WHAT IS EXPECTED:
The entries below must be repeated exactly. None may be skipped.

SUPPLIED ENTRIES:
--

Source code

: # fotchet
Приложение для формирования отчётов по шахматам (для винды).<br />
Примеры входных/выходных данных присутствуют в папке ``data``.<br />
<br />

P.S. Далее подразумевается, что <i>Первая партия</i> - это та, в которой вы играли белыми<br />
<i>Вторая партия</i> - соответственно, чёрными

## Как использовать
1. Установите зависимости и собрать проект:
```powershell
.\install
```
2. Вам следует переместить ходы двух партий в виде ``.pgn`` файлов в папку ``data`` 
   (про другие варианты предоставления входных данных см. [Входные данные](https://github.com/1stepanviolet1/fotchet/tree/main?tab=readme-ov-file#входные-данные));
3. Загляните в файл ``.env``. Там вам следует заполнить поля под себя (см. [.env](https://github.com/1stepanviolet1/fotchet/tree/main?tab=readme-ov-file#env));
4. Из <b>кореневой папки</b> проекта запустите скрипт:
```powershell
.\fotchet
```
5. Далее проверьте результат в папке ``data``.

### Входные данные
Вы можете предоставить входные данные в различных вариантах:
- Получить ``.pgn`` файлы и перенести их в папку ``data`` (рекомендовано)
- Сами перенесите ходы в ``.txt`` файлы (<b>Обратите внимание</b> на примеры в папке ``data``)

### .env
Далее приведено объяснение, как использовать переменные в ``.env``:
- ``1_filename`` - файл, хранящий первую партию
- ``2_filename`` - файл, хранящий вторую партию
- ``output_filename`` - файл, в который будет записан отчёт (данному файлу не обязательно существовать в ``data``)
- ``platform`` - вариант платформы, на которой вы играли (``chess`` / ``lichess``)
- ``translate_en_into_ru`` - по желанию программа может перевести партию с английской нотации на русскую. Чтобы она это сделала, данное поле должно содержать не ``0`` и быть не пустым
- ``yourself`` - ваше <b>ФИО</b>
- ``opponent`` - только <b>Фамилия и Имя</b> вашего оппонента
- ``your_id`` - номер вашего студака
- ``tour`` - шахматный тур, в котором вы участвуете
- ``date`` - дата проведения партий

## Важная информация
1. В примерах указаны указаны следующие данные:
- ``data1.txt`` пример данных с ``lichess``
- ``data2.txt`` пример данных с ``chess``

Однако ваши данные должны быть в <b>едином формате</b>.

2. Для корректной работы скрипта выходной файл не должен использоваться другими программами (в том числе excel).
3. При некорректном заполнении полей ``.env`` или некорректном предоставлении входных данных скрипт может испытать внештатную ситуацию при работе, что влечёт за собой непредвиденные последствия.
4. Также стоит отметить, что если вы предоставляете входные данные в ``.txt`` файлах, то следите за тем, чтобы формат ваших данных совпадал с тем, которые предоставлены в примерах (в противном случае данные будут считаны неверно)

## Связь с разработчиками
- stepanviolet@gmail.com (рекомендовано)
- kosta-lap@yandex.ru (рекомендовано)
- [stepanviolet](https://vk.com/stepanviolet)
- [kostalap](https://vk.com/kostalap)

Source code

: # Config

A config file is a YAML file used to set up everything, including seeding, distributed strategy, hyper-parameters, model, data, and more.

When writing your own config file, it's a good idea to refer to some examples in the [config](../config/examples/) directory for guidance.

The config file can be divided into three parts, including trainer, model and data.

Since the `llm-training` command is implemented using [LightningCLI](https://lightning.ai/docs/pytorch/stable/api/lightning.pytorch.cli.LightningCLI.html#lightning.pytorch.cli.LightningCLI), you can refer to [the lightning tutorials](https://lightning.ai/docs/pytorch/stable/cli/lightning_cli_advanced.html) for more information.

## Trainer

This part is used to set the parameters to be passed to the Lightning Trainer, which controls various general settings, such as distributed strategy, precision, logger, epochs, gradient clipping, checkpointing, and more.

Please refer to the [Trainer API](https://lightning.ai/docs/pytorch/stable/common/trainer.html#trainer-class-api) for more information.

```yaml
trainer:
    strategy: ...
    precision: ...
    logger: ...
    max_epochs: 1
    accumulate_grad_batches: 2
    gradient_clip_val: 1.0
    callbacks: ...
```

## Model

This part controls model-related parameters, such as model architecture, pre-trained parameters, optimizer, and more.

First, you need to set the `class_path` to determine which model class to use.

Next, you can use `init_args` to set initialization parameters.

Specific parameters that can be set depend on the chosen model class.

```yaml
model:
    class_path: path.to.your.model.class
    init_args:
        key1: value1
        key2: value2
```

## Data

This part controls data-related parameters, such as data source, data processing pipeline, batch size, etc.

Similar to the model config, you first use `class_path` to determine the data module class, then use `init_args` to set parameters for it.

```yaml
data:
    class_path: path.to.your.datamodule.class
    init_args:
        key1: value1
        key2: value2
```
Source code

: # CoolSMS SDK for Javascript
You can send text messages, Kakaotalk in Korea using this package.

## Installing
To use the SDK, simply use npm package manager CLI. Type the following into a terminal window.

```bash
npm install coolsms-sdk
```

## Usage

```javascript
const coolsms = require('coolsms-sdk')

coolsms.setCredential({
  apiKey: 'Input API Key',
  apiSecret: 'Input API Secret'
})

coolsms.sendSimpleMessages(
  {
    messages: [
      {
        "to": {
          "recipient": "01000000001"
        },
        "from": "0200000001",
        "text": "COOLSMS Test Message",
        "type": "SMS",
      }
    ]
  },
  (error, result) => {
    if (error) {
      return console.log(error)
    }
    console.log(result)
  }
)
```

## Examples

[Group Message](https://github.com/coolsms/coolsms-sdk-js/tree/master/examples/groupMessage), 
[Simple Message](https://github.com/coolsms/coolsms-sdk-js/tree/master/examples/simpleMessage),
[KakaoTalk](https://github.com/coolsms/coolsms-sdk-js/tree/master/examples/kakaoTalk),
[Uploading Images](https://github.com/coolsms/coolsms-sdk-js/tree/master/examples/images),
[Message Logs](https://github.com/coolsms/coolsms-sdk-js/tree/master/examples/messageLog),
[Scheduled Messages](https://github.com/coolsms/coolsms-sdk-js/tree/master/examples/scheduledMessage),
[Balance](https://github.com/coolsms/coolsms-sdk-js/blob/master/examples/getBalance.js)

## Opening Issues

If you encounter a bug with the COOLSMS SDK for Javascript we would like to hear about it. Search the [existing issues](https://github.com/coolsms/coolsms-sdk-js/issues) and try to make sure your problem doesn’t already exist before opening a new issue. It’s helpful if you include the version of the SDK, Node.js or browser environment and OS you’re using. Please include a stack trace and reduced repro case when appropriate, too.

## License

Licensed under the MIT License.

--

RESPONSE BELOW:
Source code

: # fotchet
Приложение для формирования отчётов по шахматам (для винды).<br />
Примеры входных/выходных данных присутствуют в папке ``data``.<br />
<br />

P.S. Далее подразумевается, что <i>Первая партия</i> - это та, в которой вы играли белыми<br />
<i>Вторая партия</i> - соответственно, чёрными

## Как использовать
1. Установите зависимости и собрать проект:
```powershell
.\install
```
2. Вам следует переместить ходы двух партий в виде ``.pgn`` файлов в папку ``data`` 
   (про другие варианты предоставления входных данных см. [Входные данные](https://github.com/1stepanviolet1/fotchet/tree/main?tab=readme-ov-file#входные-данные));
3. Загляните в файл ``.env``. Там вам следует заполнить поля под себя (см. [.env](https://github.com/1stepanviolet1/fotchet/tree/main?tab=readme-ov-file#env));
4. Из <b>кореневой папки</b> проекта запустите скрипт:
```powershell
.\fotchet
```
5. Далее проверьте результат в папке ``data``.

### Входные данные
Вы можете предоставить входные данные в различных вариантах:
- Получить ``.pgn`` файлы и перенести их в папку ``data`` (рекомендовано)
- Сами перенесите ходы в ``.txt`` файлы (<b>Обратите внимание</b> на примеры в папке ``data``)

### .env
Далее приведено объяснение, как использовать переменные в ``.env``:
- ``1_filename`` - файл, хранящий первую партию
- ``2_filename`` - файл, хранящий вторую партию
- ``output_filename`` - файл, в который будет записан отчёт (данному файлу не обязательно существовать в ``data``)
- ``platform`` - вариант платформы, на которой вы играли (``chess`` / ``lichess``)
- ``translate_en_into_ru`` - по желанию программа может перевести партию с английской нотации на русскую. Чтобы она это сделала, данное поле должно содержать не ``0`` и быть не пустым
- ``yourself`` - ваше <b>ФИО</b>
- ``opponent`` - только <b>Фамилия и Имя</b> вашего оппонента
- ``your_id`` - номер вашего студака
- ``tour`` - шахматный тур, в котором вы участвуете
- ``date`` - дата проведения партий

## Важная информация
1. В примерах указаны указаны следующие данные:
- ``data1.txt`` пример данных с ``lichess``
- ``data2.txt`` пример данных с ``chess``

Однако ваши данные должны быть в <b>едином формате</b>.

2. Для корректной работы скрипта выходной файл не должен использоваться другими программами (в том числе excel).
3. При некорректном заполнении полей ``.env`` или некорректном предоставлении входных данных скрипт может испытать внештатную ситуацию при работе, что влечёт за собой непредвиденные последствия.
4. Также стоит отметить, что если вы предоставляете входные данные в ``.txt`` файлах, то следите за тем, чтобы формат ваших данных совпадал с тем, которые предоставлены в примерах (в противном случае данные будут считаны неверно)

## Связь с разработчиками
- stepanviolet@gmail.com (рекомендовано)
- kosta-lap@yandex.ru (рекомендовано)
- [stepanviolet](https://vk.com/stepanviolet)
- [kostalap](https://vk.com/kostalap)

Source code

: # Config

A config file is a YAML file used to set up everything, including seeding, distributed strategy, hyper-parameters, model, data, and more.

When writing your own config file, it's a good idea to refer to some examples in the [config](../config/examples/) directory for guidance.

The config file can be divided into three parts, including trainer, model and data.

Since the `llm-training` command is implemented using [LightningCLI](https://lightning.ai/docs/pytorch/stable/api/lightning.pytorch.cli.LightningCLI.html#lightning.pytorch.cli.LightningCLI), you can refer to [the lightning tutorials](https://lightning.ai/docs/pytorch/stable/cli/lightning_cli_advanced.html) for more information.

## Trainer

This part is used to set the parameters to be passed to the Lightning Trainer, which controls various general settings, such as distributed strategy, precision, logger, epochs, gradient clipping, checkpointing, and more.

Please refer to the [Trainer API](https://lightning.ai/docs/pytorch/stable/common/trainer.html#trainer-class-api) for more information.

```yaml
trainer:
    strategy: ...
    precision: ...
    logger: ...
    max_epochs: 1
    accumulate_grad_batches: 2
    gradient_clip_val: 1.0
    callbacks: ...
```

## Model

This part controls model-related parameters, such as model architecture, pre-trained parameters, optimizer, and more.

First, you need to set the `class_path` to determine which model class to use.

Next, you can use `init_args` to set initialization parameters.

Specific parameters that can be set depend on the chosen model class.

```yaml
model:
    class_path: path.to.your.model.class
    init_args:
        key1: value1
        key2: value2
```

## Data

This part controls data-related parameters, such as data source, data processing pipeline, batch size, etc.

Similar to the model config, you first use `class_path` to determine the data module class, then use `init_args` to set parameters for it.

```yaml
data:
    class_path: path.to.your.datamodule.class
    init_args:
        key1: value1
        key2: value2
```
Source code

: # CoolSMS SDK for Javascript
You can send text messages, Kakaotalk in Korea using this package.

## Installing
To use the SDK, simply use npm package manager CLI. Type the following into a terminal window.

```bash
npm install coolsms-sdk
```

## Usage

```javascript
const coolsms = require('coolsms-sdk')

coolsms.setCredential({
  apiKey: 'Input API Key',
  apiSecret: 'Input API Secret'
})

coolsms.sendSimpleMessages(
  {
    messages: [
      {
        "to": {
          "recipient": "01000000001"
        },
        "from": "0200000001",
        "text": "COOLSMS Test Message",
        "type": "SMS",
      }
    ]
  },
  (error, result) => {
    if (error) {
      return console.log(error)
    }
    console.log(result)
  }
)
```

## Examples

[Group Message](https://github.com/coolsms/coolsms-sdk-js/tree/master/examples/groupMessage), 
[Simple Message](https://github.com/coolsms/coolsms-sdk-js/tree/master/examples/simpleMessage),
[KakaoTalk](https://github.com/coolsms/coolsms-sdk-js/tree/master/examples/kakaoTalk),
[Uploading Images](https://github.com/coolsms/coolsms-sdk-js/tree/master/examples/images),
[Message Logs](https://github.com/coolsms/coolsms-sdk-js/tree/master/examples/messageLog),
[Scheduled Messages](https://github.com/coolsms/coolsms-sdk-js/tree/master/examples/scheduledMessage),
[Balance](https://github.com/coolsms/coolsms-sdk-js/blob/master/examples/getBalance.js)

## Opening Issues

If you encounter a bug with the COOLSMS SDK for Javascript we would like to hear about it. Search the [existing issues](https://github.com/coolsms/coolsms-sdk-js/issues) and try to make sure your problem doesn’t already exist before opening a new issue. It’s helpful if you include the version of the SDK, Node.js or browser environment and OS you’re using. Please include a stack trace and reduced repro case when appropriate, too.

## License

Licensed under the MIT License.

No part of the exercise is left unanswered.